В этом я сомневалась. Потому что мне не давал покоя вопрос, почему на такую тяжелую работу, как строительство новых городов, посылают стариков и семьи с маленькими детьми. А молодых людей распределяют на работу в Терезине. Я тоже получила распределение и на следующий день начала работать в швейном цехе.

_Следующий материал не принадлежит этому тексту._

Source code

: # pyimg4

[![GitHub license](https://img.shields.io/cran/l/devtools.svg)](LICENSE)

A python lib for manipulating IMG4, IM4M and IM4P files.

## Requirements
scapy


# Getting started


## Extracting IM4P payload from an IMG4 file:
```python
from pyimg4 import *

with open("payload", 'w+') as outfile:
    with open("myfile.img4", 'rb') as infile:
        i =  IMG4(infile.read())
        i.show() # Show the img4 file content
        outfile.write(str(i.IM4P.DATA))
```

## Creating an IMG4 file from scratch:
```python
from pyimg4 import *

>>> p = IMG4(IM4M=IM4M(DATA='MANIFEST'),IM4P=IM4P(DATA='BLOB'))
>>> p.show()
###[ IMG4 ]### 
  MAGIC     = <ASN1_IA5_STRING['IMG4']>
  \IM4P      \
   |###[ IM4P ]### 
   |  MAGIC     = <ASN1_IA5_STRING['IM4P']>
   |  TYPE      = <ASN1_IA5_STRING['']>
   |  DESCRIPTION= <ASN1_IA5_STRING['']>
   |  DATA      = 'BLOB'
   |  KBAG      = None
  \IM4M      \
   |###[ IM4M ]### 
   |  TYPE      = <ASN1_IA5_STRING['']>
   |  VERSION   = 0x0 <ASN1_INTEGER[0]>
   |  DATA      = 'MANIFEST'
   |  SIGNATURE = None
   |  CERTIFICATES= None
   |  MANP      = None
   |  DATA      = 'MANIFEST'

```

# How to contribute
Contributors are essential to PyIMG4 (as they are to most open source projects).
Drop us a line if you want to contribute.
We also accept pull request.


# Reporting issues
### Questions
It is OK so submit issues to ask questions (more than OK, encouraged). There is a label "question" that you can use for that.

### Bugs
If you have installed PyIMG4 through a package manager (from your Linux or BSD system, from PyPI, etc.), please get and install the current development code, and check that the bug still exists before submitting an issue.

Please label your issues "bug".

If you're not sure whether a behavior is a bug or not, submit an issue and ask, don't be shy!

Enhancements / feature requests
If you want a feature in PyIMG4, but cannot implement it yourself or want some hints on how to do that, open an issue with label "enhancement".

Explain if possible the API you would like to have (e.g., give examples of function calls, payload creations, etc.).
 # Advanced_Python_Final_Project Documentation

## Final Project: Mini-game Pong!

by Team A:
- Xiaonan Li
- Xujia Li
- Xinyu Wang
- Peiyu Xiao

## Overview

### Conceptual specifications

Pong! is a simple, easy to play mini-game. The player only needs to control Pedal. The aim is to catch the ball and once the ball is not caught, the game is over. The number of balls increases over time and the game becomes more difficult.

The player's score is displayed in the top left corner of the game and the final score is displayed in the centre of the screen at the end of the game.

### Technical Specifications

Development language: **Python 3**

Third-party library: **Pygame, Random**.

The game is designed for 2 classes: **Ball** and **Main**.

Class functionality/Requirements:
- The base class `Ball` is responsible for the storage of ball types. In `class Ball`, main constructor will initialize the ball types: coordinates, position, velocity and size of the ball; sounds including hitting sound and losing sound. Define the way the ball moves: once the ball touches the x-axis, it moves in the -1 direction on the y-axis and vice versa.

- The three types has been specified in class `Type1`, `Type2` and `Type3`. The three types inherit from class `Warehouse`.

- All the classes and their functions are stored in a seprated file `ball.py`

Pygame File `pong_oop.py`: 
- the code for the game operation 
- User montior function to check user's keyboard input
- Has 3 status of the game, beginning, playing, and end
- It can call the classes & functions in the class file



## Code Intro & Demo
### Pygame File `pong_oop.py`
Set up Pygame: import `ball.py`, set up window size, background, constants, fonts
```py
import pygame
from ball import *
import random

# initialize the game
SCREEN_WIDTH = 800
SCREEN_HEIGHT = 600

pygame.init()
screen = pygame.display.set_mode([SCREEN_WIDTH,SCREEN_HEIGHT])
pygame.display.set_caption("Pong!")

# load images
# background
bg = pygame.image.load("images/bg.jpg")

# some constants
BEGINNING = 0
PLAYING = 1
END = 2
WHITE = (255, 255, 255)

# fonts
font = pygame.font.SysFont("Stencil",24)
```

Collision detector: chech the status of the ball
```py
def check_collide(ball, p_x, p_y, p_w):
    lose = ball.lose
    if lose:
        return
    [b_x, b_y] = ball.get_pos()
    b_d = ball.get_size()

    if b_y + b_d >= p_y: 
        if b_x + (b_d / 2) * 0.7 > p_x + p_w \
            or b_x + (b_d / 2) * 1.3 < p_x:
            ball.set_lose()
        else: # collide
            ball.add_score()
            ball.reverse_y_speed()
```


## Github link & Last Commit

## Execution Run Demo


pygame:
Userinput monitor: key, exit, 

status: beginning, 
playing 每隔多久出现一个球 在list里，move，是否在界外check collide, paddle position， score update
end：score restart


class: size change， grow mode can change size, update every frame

С чердака меня переселили в женский блок в здании бывших казарм. Туда же вместе со мной вселился и мой новый друг — постоянный страх. Страх эшелонов, наказания, голода, болезней и одиночества. В узкой вытянутой каморке мы теснились втридцатером на деревянных трехъярусных нарах, но все равно жить в четырех стенах было лучше, чем спать на чердаке. Я отдавала себе отчет в том, как мне повезло, что я не застряла под крышей, где нельзя было пошевелиться, дуло со всех сторон и протекало из щелей. В казармах тоже было холодно, но точно не так, как на чердаках, в деревянных сараях, подвалах или сырых крепостных темницах, где приходилось ночевать менее удачливым.
Большую часть дня я проводила в швейном цехе, закутавшись во всю теплую одежду, которая у меня была с собой. Я чинила немецкую униформу и, сжимая окоченевшими пальцами грубую шершавую материю, радовалась, что сижу под крышей и мне не приходится на улице рыть траншеи и заготавливать строительные материалы или работать в большом цирковом шатре на площади, где собирали и готовили к отправке в Германию запчасти для двигателей. Я вспоминала маму, в душе благодарила ее за предусмотрительность, с какой она нам всем помогла собрать чемоданы, и надеялась, что там, на востоке, им с бабушкой и дедом живется лучше и они не страдают от холода и голода.
От голода я страдала почти постоянно. На завтрак нам давали жидкость, которую называли кофе, на обед — баланду или парочку нечищеных картофелин под соусом, на ужин — хлеб и иногда маргарин.
Но сильнее даже, чем голод, меня мучили тоска и одиночество.
Когда я впервые перешагнула порог барака и нашла предназначенную мне койку, никто не обратил на меня внимания. Комната была полупустая, потому что у многих женщин были в других блоках гетто родственники, и свободные вечера они старались использовать, чтобы повидаться с семьей. Некоторые женщины, облокотившись на нары, разговаривали, другие лежали и отдыхали. Кроме нар и чемоданов в комнате ничего не было. Ни стола, ни шкафа, ни стула… ничего.